So please dont talk to me about governments, politics, corporations, or what not. Its irrelevant, it distorts the fundamental debate. When you get down to it, the most impartial sources do have a consensus that climate change is being influenced by the human race.
If you dont believe that academic papers are as impartial as a source we can get, then I would say you have a mistaken idea regarding how fundamental research is done. This is pretty common, but its easy to remedy. Lots of information on scientific methodology is accessible.
Oops, forgot to mention.
Lucky you Aldrons, you live in the USA. Im in Europe where we are losing more and more sovereignty per day to the EU.
I believe we have similar ideals regarding politics, as in we are both realists. While I agree with you that global warming is not as affected by humans as our governments would like us to think, i disagree with you regarding climate change, although you have not really talked about it, your more fixated on global warming i guess.
Wow ... Jamais Cascio was 100% right. Amazing.
In another thread, I suggested a means of transforming residential solar into a lucrative investment for both buyer and seller. Assuming it could be made to work, it could make a substantial impact with solar panels being installed on many millions of homes.
In the event that AGW proves to be false, however unlikely that may seem, there is no harm no foul... just millions of people getting free electricity. A win/win carrot based solution.

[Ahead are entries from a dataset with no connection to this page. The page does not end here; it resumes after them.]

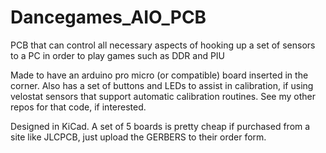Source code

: # Dancegames_AIO_PCB
PCB that can control all necessary aspects of hooking up a set of sensors to a PC in order to play games such as DDR and PIU

Made to have an arduino pro micro (or compatible) board inserted in the corner. Also has a set of buttons and LEDs to assist in calibration, if using velostat sensors that support automatic calibration routines. See my other repos for that code, if interested.

Designed in KiCad. A set of 5 boards is pretty cheap if purchased from a site like JLCPCB, just upload the GERBERS to their order form. 
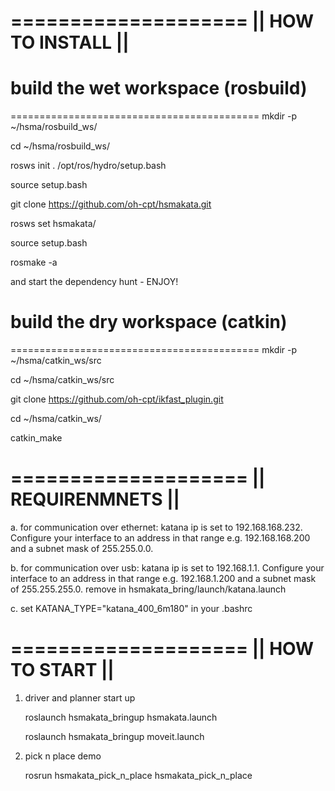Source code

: ====================
|| HOW TO INSTALL ||
====================

# build the wet workspace (rosbuild)
===========================================
mkdir -p ~/hsma/rosbuild_ws/ 


cd  ~/hsma/rosbuild_ws/


rosws init . /opt/ros/hydro/setup.bash


source setup.bash


git clone https://github.com/oh-cpt/hsmakata.git


rosws set hsmakata/


source setup.bash


rosmake -a

and start the dependency hunt - ENJOY!

# build the dry workspace (catkin)
===========================================
mkdir -p ~/hsma/catkin_ws/src


cd ~/hsma/catkin_ws/src


git clone https://github.com/oh-cpt/ikfast_plugin.git


cd ~/hsma/catkin_ws/


catkin_make


====================
|| REQUIRENMNETS  ||
====================

a. for communication over ethernet:
   katana ip is set to 192.168.168.232. Configure your interface to
   an address in that range e.g. 192.168.168.200 and a subnet mask 
   of 255.255.0.0.

b. for communication over usb:
   katana ip is set to 192.168.1.1. Configure your interface to 
   an address in that range e.g. 192.168.1.200 and a subnet mask 
   of 255.255.255.0.
   remove <param name="ip" type="string" value="192.168.168.232"/> in 
   hsmakata_bring/launch/katana.launch

c. set KATANA_TYPE="katana_400_6m180" in your .bashrc


====================
||  HOW TO START  ||
====================

1. driver and planner start up

   roslaunch hsmakata_bringup hsmakata.launch

   roslaunch hsmakata_bringup moveit.launch

2. pick n place demo

   rosrun hsmakata_pick_n_place hsmakata_pick_n_place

But the green crowd doesn't like win/win carrot based solutions. They go straight for the win/lose stick based solutions... and I can't help suspecting that this is their true intent, i.e. wielding the stick... regardless of climate change.

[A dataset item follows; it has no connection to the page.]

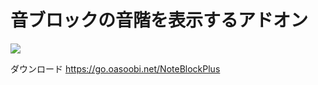 
# 音ブロックの音階を表示するアドオン

<img src="https://img.shields.io/github/downloads/oasoobi/noteblockplus/total?style=for-the-badge&labelColor=black&color=blue">

ダウンロード
https://go.oasoobi.net/NoteBlockPlus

When hurricanes were hitting Florida every other day (it seemed), the 98%'ers said that Global warming (they hadn't yet changed to climate change to avoid the lack of warming spell) would cause more frequent and powerful hurricanes in the Gulf. When the hurricane activity failed to meet the projections, The claim was changed to be that global warming was "actually" going to result in fewer hurricanes.

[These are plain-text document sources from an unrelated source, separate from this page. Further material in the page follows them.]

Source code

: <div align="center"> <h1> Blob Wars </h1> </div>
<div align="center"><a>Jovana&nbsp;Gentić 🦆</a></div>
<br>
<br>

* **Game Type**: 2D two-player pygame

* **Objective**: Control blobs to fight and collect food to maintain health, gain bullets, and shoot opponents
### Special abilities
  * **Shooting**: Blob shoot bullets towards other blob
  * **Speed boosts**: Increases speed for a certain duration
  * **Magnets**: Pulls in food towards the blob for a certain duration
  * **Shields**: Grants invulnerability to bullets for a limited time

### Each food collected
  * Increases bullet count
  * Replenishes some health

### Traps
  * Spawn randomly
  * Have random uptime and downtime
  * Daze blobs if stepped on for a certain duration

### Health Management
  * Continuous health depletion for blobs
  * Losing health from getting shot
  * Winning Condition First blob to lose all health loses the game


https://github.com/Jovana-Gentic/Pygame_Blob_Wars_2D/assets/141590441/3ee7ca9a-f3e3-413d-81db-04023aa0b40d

When Winter weather broke some records, it was claimed that global warming was going to cause colder Winter weather. The "lack" of the ability to predict with any certainty what "global warming" would do to the weather, led to coining the term "climate change" and the purple faced protestations that "climate and weather are not the same thing!" Which turns out to be the Winter chant when the weather is colder than expected; the Summer chant being "see how hot it is? That is due to global Wa... er, climate change!"
On top of this linguistic change, all of the "predictions" came after the fact and were suitably shaped to fit the events that had already occurred -- no matter what the situation was, it was presented as proof positive that global warming was real.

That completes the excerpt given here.